Seanad debates

Thursday, 12 January 2012

Suicide Prevention: Statements

 

1:00 pm

Photo of Caít KeaneCaít Keane (Fine Gael)

The Clondalkin community action on suicide group, from my area, which has left was welcome. It has done massive work, as has Deputy Derek Keating and Deputy Dan Neville who spearheaded the issue, when people were not as vocal. I mention, in particular, John Quinn from Clondalkin, who was awarded the equivalent of the Dragons' Den in the business section, which was shown on RTÉ television recently. He spoke out recently at his son's funeral as nine people in Clondalkin had committed suicide in 2005. He just said, "I am here, if there is anybody who wants to talk to me". Since then his service in a voluntary capacity has mushroomed and has been recognised in the media.

The Minister has heard of groups such as Clondalkin community action on suicide group and John Quinn who are giving massive support and should be given the support. All speakers mentioned the voluntary groups who get up and go and do something. The Minister of State listed all the supports that are available in a national capacity but some are only in pilot project areas. The voluntary groups must be supported.

I welcome the work done in the primary care area of moving people out of institutions into care in the community. A Vision for Change, introduced in 2006, contains many excellent recommendations but implementation is slow. The Minister of State said she had reactivated a group which is trying to put an implementation strategy in place. Much is being done and much has been done.

The stigma associated with suicide must be recognised. The stigma is being lifted by the debate but some of the media coverage of the debate may not be helpful. We have heard of copycat suicides and how it is dealt with. How we lift the stigma on suicide is important.

I spoke earlier about the importance of education, including physical education. Education on suicide prevention is most important. Not everybody is happy all the time. I am sure everybody in this room has days on which he or she feels down. It is a question of learning how to cope with not feeling 100%. If the message on how to cope got out to young people in particular, it would be beneficial. One cannot be happy all the time. It is a question of being resilient and having the tools to deal with feeling down.

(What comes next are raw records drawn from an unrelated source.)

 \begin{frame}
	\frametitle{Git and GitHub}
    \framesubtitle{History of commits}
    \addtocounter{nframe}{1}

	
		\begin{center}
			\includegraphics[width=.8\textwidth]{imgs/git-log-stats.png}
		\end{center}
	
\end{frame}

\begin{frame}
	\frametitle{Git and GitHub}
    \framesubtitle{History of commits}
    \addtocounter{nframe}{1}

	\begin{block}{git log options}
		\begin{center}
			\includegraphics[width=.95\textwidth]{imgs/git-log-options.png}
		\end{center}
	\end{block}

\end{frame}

Senators mentioned the economic circumstances and stated a 1% increase in the rate of unemployment leads to a 0.79% increase in the suicide rate. Senator Gilroy mentioned the lack of serious statistics. The recommendation in this regard must be taken seriously. Statistics are one thing but it is a matter of how they are interpreted. Those who try to commit suicide and do not succeed should be included in the statistics on suicide but they comprise a separate body. The independent directorate for mental health about which the Minister, Deputy Reilly spoke, ought to be welcomed because it will participate in focused implementation.

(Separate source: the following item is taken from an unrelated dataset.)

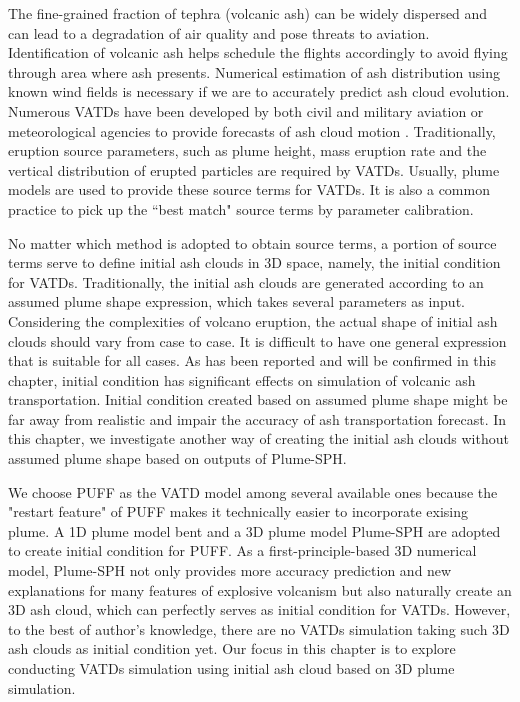 The fine-grained fraction of tephra (volcanic ash) can be widely dispersed and can lead to a degradation of air quality and pose threats to aviation. Identification of volcanic ash helps schedule the flights accordingly to avoid flying through area where ash presents. Numerical estimation of ash distribution using known wind fields is necessary if we are to accurately predict ash cloud evolution. Numerous VATDs have been developed by both civil and military aviation or meteorological agencies to provide forecasts of ash cloud motion \citep{witham2007comparison}. Traditionally, eruption source parameters, such as plume height, mass eruption rate and the vertical distribution of erupted particles are required by VATDs. Usually, plume models are used to provide these source terms for VATDs. It is also a common practice to pick up the ``best match" source terms by parameter calibration. 

No matter which method is adopted to obtain source terms, a portion of source terms serve to define initial ash clouds in 3D space, namely, the initial condition for VATDs. Traditionally, the initial ash clouds are generated according to an assumed plume shape expression, which takes several parameters as input. Considering the complexities of volcano eruption, the actual shape of initial ash clouds should vary from case to case. It is difficult to have one general expression that is suitable for all cases. As has been reported and will be confirmed in this chapter, initial condition has significant effects on simulation of volcanic ash transportation. Initial condition created based on assumed plume shape might be far away from realistic and impair the accuracy of ash transportation forecast. In this chapter, we investigate another way of creating the initial ash clouds without assumed plume shape based on outputs of Plume-SPH.

We choose PUFF \citep{searcy1998puff} as the VATD model among several available ones \citep[e.g.][]{searcy1998puff,schwaiger2012ash3d} because the "restart feature" of PUFF makes it technically easier to incorporate exising plume. A 
1D plume model bent \citep[e.g.][]{bursik2001effect} and a 3D plume model
Plume-SPH \citep{gmd-2017-119} are adopted to create initial condition for PUFF. As a first-principle-based 3D numerical model, Plume-SPH not only provides more accuracy prediction and new explanations for many features of explosive volcanism but also naturally create an 3D ash cloud, which can perfectly serves as initial condition for VATDs. However, to the best of author's knowledge, there are no VATDs simulation taking such 3D ash clouds as initial condition yet. Our focus in this chapter is to explore conducting VATDs simulation using initial ash cloud based on 3D plume simulation.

Most Senators referred to loneliness. The buddy system in place in some areas should be considered in this regard. I refer to the old days when people were more supportive of one another. When there was visiting and card playing and when society was less formally organised, people were socially interconnected. This must be considered. We must ask what people can do for themselves and their communities and not ask all the time what the Government can do for them. This could involve dropping in on people and chatting with them, as Senator Moloney said. I refer specifically to young people because we see the trend in respect thereof.

When the Minister is examining this matter, the difference between the biomedical and psychosocial models must be examined. As I stated, community care and working on the ground are the way to go. There should be places where young people can drop in. Some have been opened. Local councils in various areas have what are called coffee bars for young people. There is somebody to whom one can turn.

The old church view that suicide was a mortal sin did nothing at all for suicide prevention. This led to the great stigma. People did not admit that individuals committed suicide and claimed they died for some other reason. I am thankful the stigma in this regard is gone. The modern approach of the church to suicide is similar to that proposed by St. Augustine in the fourth century in that it involves responding with compassion, love and pastoral care.

We could have a debate on the ethos in schools and the separation of church and state. Religious belief is important to some in dealing with suicide and should not be discounted at all. People find it important but it should not be interlinked with education. Religious belief, whether it involves meditation or religion, is a separate, personal issue. I heard Mary McEvoy state on television how Buddhism brought her back from depression. Our ambit should be broader than a medical one; it is the psychosocial model that we should be looking at. I recommend it to the Minister.